Connecting to Airflow
This topic provides an overview of setting up Airflow. For more information and step-by-step instructions for using Airflow see the Continuously loading data tutorial.
- Install the latest Firebolt JDBC Driver
- Set up the JDBC connection in Airflow
- Create a DAG
- Run the DAG
Install the latest Firebolt JDBC Driver
Download Firebolt’s JDBC driver from here.
Put the JDBC jar file in the server which runs Airflow (we have placed it under /airflow/jdbc
).
Set up the JDBC connection in Airflow
Make sure you have:
- The name of the database you would like to connect to in Firebolt.
- The username and password used to log into Firebolt.
- Airflow version 1.10.12 or later.
To configure the connection:
-
Open Airflow. In the Admin tab, choose Connections.
-
Choose + to create a new connection to Firebolt.
-
Configure parameters according to the following guidelines, and then choose Save.
Parameter | Description | Value |
---|---|---|
Conn Id | The connection identifier | For example:firebolt_jdbc |
Conn Type | The connection type | JDBC Connection |
Connection URL | The connection String URL | jdbc:firebolt://api.app.firebolt.io/<db_name> Make sure to replace <db_name> with the name of your database in Firebolt. This enables you to query the database using its default engine.

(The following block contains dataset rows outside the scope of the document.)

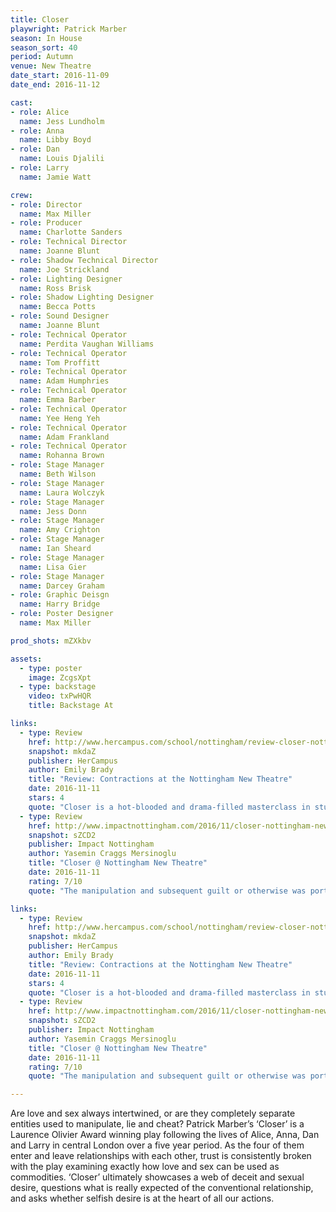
 ```yaml
---
title: Closer
playwright: Patrick Marber
season: In House
season_sort: 40
period: Autumn
venue: New Theatre
date_start: 2016-11-09
date_end: 2016-11-12

cast:
- role: Alice
  name: Jess Lundholm
- role: Anna
  name: Libby Boyd
- role: Dan
  name: Louis Djalili
- role: Larry
  name: Jamie Watt

crew:
- role: Director
  name: Max Miller
- role: Producer
  name: Charlotte Sanders
- role: Technical Director
  name: Joanne Blunt
- role: Shadow Technical Director
  name: Joe Strickland
- role: Lighting Designer
  name: Ross Brisk
- role: Shadow Lighting Designer
  name: Becca Potts
- role: Sound Designer
  name: Joanne Blunt
- role: Technical Operator
  name: Perdita Vaughan Williams
- role: Technical Operator
  name: Tom Proffitt
- role: Technical Operator
  name: Adam Humphries
- role: Technical Operator
  name: Emma Barber
- role: Technical Operator
  name: Yee Heng Yeh
- role: Technical Operator
  name: Adam Frankland
- role: Technical Operator
  name: Rohanna Brown
- role: Stage Manager
  name: Beth Wilson
- role: Stage Manager
  name: Laura Wolczyk
- role: Stage Manager
  name: Jess Donn
- role: Stage Manager
  name: Amy Crighton
- role: Stage Manager
  name: Ian Sheard
- role: Stage Manager
  name: Lisa Gier
- role: Stage Manager
  name: Darcey Graham
- role: Graphic Deisgn
  name: Harry Bridge
- role: Poster Designer
  name: Max Miller

prod_shots: mZXkbv

assets:
  - type: poster
    image: ZcgsXpt
  - type: backstage
    video: txPwHQR
    title: Backstage At

links:
  - type: Review
    href: http://www.hercampus.com/school/nottingham/review-closer-nottingham-new-theatre
    snapshot: mkdaZ
    publisher: HerCampus
    author: Emily Brady
    title: "Review: Contractions at the Nottingham New Theatre"
    date: 2016-11-11
    stars: 4
    quote: "Closer is a hot-blooded and drama-filled masterclass in student theatre, [...] brought to life with striking honesty."
  - type: Review
    href: http://www.impactnottingham.com/2016/11/closer-nottingham-new-theatre/
    snapshot: sZCD2
    publisher: Impact Nottingham
    author: Yasemin Craggs Mersinoglu
    title: "Closer @ Nottingham New Theatre"
    date: 2016-11-11
    rating: 7/10
    quote: "The manipulation and subsequent guilt or otherwise was portrayed with genuine feeling and each actor’s dedication to the performance was well received by the audience."

links:
  - type: Review
    href: http://www.hercampus.com/school/nottingham/review-closer-nottingham-new-theatre
    snapshot: mkdaZ
    publisher: HerCampus 
    author: Emily Brady
    title: "Review: Contractions at the Nottingham New Theatre"
    date: 2016-11-11
    stars: 4
    quote: "Closer is a hot-blooded and drama-filled masterclass in student theatre, [...] brought to life with striking honesty."
  - type: Review
    href: http://www.impactnottingham.com/2016/11/closer-nottingham-new-theatre/
    snapshot: sZCD2
    publisher: Impact Nottingham
    author: Yasemin Craggs Mersinoglu
    title: "Closer @ Nottingham New Theatre"
    date: 2016-11-11
    rating: 7/10
    quote: "The manipulation and subsequent guilt or otherwise was portrayed with genuine feeling and each actor’s dedication to the performance was well received by the audience."

---
```


Are love and sex always intertwined, or are they completely separate entities used to manipulate, lie and cheat? Patrick Marber’s ‘Closer’ is a Laurence Olivier Award winning play following the lives of Alice, Anna, Dan and Larry in central London over a five year period. As the four of them enter and leave relationships with each other, trust is consistently broken with the play examining exactly how love and sex can be used as commodities. ‘Closer’ ultimately showcases a web of deceit and sexual desire, questions what is really expected of the conventional relationship, and asks whether selfish desire is at the heart of all our actions.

If you wish to use another engine, use the following URL:jdbc:firebolt://api.app.firebolt.io/<db_name>?engine=engineName Replace engineName with the name of the engine you would like to use. |
Login | Your Firebolt username | |
Password | Your Firebolt password | |
Driver Path | The full path in your Airflow server where you saved the Firebolt JDBC driver | For example: /airflow/jdbc/firebolt-jdbc-1.03-jar-with-dependencies.jar |
Driver Class | The class of the JDBC driver | com.firebolt.FireboltDriver |
Create a DAG
We will create a DAG that runs a script on top of a Firebolt table.
Below is the Python DAG program:
from airflow import DAG
from airflow.operators.jdbc_operator import JdbcOperator
default_arg = {'owner': 'airflow', 'start_date': '2020-10-20'}
dag = DAG('firebolt_dag',
default_args=default_arg,
schedule_interval=None)
firebolt_task = JdbcOperator(dag=dag,jdbc_conn_id='firebolt_db',task_id='firebolt_sql_task',sql=['query_sample.sql'])
firebolt_task
You can save it as a Python file and place it under your dags folder to run it in Airflow. We use Airflow’s JDBC operator to connect to Firebolt via JDBC and run a SQL script. The SQL script file contains a simple SELECT query. Feel free to use any query you want.
Run the DAG
-
In Airflow’s UI, go to the DAGs tab. Locate your DAG in the list (in our case we should look for
'firebolt_dag'
:
-
Choose the trigger button under Links to manually trigger the DAG. Once the DAG has started to run, click on its Run Id to move to the graph view to track its progress. In our DAG we have a single step called
'firebolt_sql_task'
.
-
In the DAG’s graph view, the task should appear in green to confirm the DAG completed successfully. Choose the
'firebolt_sql_task'
.
-
Choose View Logs to inspect the logs.